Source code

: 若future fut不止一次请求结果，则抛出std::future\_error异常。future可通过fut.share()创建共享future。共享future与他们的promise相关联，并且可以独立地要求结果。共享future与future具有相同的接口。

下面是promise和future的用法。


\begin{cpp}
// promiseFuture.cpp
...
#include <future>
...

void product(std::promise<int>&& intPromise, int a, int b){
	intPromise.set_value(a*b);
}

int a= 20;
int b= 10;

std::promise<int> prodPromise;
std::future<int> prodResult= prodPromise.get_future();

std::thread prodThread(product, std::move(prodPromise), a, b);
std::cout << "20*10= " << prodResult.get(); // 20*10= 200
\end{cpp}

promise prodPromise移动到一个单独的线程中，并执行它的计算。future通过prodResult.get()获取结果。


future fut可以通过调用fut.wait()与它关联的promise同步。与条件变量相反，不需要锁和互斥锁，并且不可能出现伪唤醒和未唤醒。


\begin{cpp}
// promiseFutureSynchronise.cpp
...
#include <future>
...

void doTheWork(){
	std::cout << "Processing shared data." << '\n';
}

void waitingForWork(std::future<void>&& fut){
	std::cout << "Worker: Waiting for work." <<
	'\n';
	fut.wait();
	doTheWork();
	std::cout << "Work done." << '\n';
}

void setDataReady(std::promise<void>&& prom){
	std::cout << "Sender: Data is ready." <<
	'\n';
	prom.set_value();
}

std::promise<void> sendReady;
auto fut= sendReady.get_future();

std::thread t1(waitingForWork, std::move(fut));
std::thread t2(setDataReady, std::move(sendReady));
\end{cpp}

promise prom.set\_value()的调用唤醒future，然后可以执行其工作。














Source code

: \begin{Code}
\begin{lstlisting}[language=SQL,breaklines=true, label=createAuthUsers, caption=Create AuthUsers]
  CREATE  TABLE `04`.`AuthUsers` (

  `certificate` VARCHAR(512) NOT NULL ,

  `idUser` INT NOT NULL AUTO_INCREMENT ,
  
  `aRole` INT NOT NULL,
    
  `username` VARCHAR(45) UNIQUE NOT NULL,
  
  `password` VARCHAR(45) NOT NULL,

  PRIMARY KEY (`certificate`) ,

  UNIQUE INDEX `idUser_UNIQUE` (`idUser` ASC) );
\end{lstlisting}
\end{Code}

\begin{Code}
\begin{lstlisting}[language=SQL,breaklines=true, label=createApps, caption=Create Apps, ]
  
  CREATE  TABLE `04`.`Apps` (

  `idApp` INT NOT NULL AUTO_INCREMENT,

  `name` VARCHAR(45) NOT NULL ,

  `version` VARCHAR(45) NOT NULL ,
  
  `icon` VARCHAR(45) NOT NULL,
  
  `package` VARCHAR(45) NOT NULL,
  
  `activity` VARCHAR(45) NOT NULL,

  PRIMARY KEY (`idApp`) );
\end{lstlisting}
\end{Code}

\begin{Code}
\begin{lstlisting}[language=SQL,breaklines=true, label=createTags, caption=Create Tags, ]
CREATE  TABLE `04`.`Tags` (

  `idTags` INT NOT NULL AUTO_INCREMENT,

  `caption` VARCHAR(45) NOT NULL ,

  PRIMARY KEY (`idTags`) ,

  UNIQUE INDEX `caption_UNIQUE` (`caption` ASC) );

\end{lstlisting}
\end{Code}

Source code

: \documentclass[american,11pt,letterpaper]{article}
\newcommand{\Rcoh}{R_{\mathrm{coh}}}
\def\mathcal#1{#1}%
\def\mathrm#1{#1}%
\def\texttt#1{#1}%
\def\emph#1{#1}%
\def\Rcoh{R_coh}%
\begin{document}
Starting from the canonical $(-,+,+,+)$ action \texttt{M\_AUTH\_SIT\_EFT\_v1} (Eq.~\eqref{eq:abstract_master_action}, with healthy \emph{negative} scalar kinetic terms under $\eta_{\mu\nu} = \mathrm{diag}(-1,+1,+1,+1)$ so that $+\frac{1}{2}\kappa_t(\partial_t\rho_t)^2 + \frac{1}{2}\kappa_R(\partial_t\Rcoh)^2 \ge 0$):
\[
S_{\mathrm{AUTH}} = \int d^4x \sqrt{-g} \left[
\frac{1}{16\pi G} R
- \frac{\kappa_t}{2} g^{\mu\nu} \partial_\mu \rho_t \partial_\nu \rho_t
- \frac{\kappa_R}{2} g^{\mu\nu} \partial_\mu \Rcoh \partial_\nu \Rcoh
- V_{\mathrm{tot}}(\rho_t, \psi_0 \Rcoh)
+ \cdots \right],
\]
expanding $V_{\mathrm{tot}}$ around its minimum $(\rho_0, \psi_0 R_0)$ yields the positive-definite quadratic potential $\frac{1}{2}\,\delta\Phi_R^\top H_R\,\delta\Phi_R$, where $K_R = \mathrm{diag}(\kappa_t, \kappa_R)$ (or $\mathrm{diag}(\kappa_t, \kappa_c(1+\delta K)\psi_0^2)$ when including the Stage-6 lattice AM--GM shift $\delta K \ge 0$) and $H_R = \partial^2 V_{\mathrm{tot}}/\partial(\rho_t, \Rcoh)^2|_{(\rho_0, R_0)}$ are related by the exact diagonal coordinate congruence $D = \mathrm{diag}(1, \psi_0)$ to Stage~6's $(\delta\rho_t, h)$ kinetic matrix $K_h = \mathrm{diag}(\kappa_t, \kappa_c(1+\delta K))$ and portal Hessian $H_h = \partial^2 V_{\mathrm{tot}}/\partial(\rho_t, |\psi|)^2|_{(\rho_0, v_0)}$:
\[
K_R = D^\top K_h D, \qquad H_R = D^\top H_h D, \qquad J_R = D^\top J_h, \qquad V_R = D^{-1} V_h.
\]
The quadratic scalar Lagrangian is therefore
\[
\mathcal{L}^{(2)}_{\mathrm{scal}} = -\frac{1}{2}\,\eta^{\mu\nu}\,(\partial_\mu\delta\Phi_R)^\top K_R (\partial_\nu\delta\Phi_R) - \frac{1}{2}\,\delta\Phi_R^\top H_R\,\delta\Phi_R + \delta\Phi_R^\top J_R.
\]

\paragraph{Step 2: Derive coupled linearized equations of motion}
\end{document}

## INSTRUCTIONS TO FOLLOW
The output must reproduce the whole listing without a single change.

## COMPLETED EXERCISE
Source code

: 若future fut不止一次请求结果，则抛出std::future\_error异常。future可通过fut.share()创建共享future。共享future与他们的promise相关联，并且可以独立地要求结果。共享future与future具有相同的接口。

下面是promise和future的用法。


\begin{cpp}
// promiseFuture.cpp
...
#include <future>
...

void product(std::promise<int>&& intPromise, int a, int b){
	intPromise.set_value(a*b);
}

int a= 20;
int b= 10;

std::promise<int> prodPromise;
std::future<int> prodResult= prodPromise.get_future();

std::thread prodThread(product, std::move(prodPromise), a, b);
std::cout << "20*10= " << prodResult.get(); // 20*10= 200
\end{cpp}

promise prodPromise移动到一个单独的线程中，并执行它的计算。future通过prodResult.get()获取结果。


future fut可以通过调用fut.wait()与它关联的promise同步。与条件变量相反，不需要锁和互斥锁，并且不可能出现伪唤醒和未唤醒。


\begin{cpp}
// promiseFutureSynchronise.cpp
...
#include <future>
...

void doTheWork(){
	std::cout << "Processing shared data." << '\n';
}

void waitingForWork(std::future<void>&& fut){
	std::cout << "Worker: Waiting for work." <<
	'\n';
	fut.wait();
	doTheWork();
	std::cout << "Work done." << '\n';
}

void setDataReady(std::promise<void>&& prom){
	std::cout << "Sender: Data is ready." <<
	'\n';
	prom.set_value();
}

std::promise<void> sendReady;
auto fut= sendReady.get_future();

std::thread t1(waitingForWork, std::move(fut));
std::thread t2(setDataReady, std::move(sendReady));
\end{cpp}

promise prom.set\_value()的调用唤醒future，然后可以执行其工作。














Source code

: \begin{Code}
\begin{lstlisting}[language=SQL,breaklines=true, label=createAuthUsers, caption=Create AuthUsers]
  CREATE  TABLE `04`.`AuthUsers` (

  `certificate` VARCHAR(512) NOT NULL ,

  `idUser` INT NOT NULL AUTO_INCREMENT ,
  
  `aRole` INT NOT NULL,
    
  `username` VARCHAR(45) UNIQUE NOT NULL,
  
  `password` VARCHAR(45) NOT NULL,

  PRIMARY KEY (`certificate`) ,

  UNIQUE INDEX `idUser_UNIQUE` (`idUser` ASC) );
\end{lstlisting}
\end{Code}

\begin{Code}
\begin{lstlisting}[language=SQL,breaklines=true, label=createApps, caption=Create Apps, ]
  
  CREATE  TABLE `04`.`Apps` (

  `idApp` INT NOT NULL AUTO_INCREMENT,

  `name` VARCHAR(45) NOT NULL ,

  `version` VARCHAR(45) NOT NULL ,
  
  `icon` VARCHAR(45) NOT NULL,
  
  `package` VARCHAR(45) NOT NULL,
  
  `activity` VARCHAR(45) NOT NULL,

  PRIMARY KEY (`idApp`) );
\end{lstlisting}
\end{Code}

\begin{Code}
\begin{lstlisting}[language=SQL,breaklines=true, label=createTags, caption=Create Tags, ]
CREATE  TABLE `04`.`Tags` (

  `idTags` INT NOT NULL AUTO_INCREMENT,

  `caption` VARCHAR(45) NOT NULL ,

  PRIMARY KEY (`idTags`) ,

  UNIQUE INDEX `caption_UNIQUE` (`caption` ASC) );

\end{lstlisting}
\end{Code}

Source code

: \documentclass[american,11pt,letterpaper]{article}
\newcommand{\Rcoh}{R_{\mathrm{coh}}}
\def\mathcal#1{#1}%
\def\mathrm#1{#1}%
\def\texttt#1{#1}%
\def\emph#1{#1}%
\def\Rcoh{R_coh}%
\begin{document}
Starting from the canonical $(-,+,+,+)$ action \texttt{M\_AUTH\_SIT\_EFT\_v1} (Eq.~\eqref{eq:abstract_master_action}, with healthy \emph{negative} scalar kinetic terms under $\eta_{\mu\nu} = \mathrm{diag}(-1,+1,+1,+1)$ so that $+\frac{1}{2}\kappa_t(\partial_t\rho_t)^2 + \frac{1}{2}\kappa_R(\partial_t\Rcoh)^2 \ge 0$):
\[
S_{\mathrm{AUTH}} = \int d^4x \sqrt{-g} \left[
\frac{1}{16\pi G} R
- \frac{\kappa_t}{2} g^{\mu\nu} \partial_\mu \rho_t \partial_\nu \rho_t
- \frac{\kappa_R}{2} g^{\mu\nu} \partial_\mu \Rcoh \partial_\nu \Rcoh
- V_{\mathrm{tot}}(\rho_t, \psi_0 \Rcoh)
+ \cdots \right],
\]
expanding $V_{\mathrm{tot}}$ around its minimum $(\rho_0, \psi_0 R_0)$ yields the positive-definite quadratic potential $\frac{1}{2}\,\delta\Phi_R^\top H_R\,\delta\Phi_R$, where $K_R = \mathrm{diag}(\kappa_t, \kappa_R)$ (or $\mathrm{diag}(\kappa_t, \kappa_c(1+\delta K)\psi_0^2)$ when including the Stage-6 lattice AM--GM shift $\delta K \ge 0$) and $H_R = \partial^2 V_{\mathrm{tot}}/\partial(\rho_t, \Rcoh)^2|_{(\rho_0, R_0)}$ are related by the exact diagonal coordinate congruence $D = \mathrm{diag}(1, \psi_0)$ to Stage~6's $(\delta\rho_t, h)$ kinetic matrix $K_h = \mathrm{diag}(\kappa_t, \kappa_c(1+\delta K))$ and portal Hessian $H_h = \partial^2 V_{\mathrm{tot}}/\partial(\rho_t, |\psi|)^2|_{(\rho_0, v_0)}$:
\[
K_R = D^\top K_h D, \qquad H_R = D^\top H_h D, \qquad J_R = D^\top J_h, \qquad V_R = D^{-1} V_h.
\]
The quadratic scalar Lagrangian is therefore
\[
\mathcal{L}^{(2)}_{\mathrm{scal}} = -\frac{1}{2}\,\eta^{\mu\nu}\,(\partial_\mu\delta\Phi_R)^\top K_R (\partial_\nu\delta\Phi_R) - \frac{1}{2}\,\delta\Phi_R^\top H_R\,\delta\Phi_R + \delta\Phi_R^\top J_R.
\]

\paragraph{Step 2: Derive coupled linearized equations of motion}
\end{document}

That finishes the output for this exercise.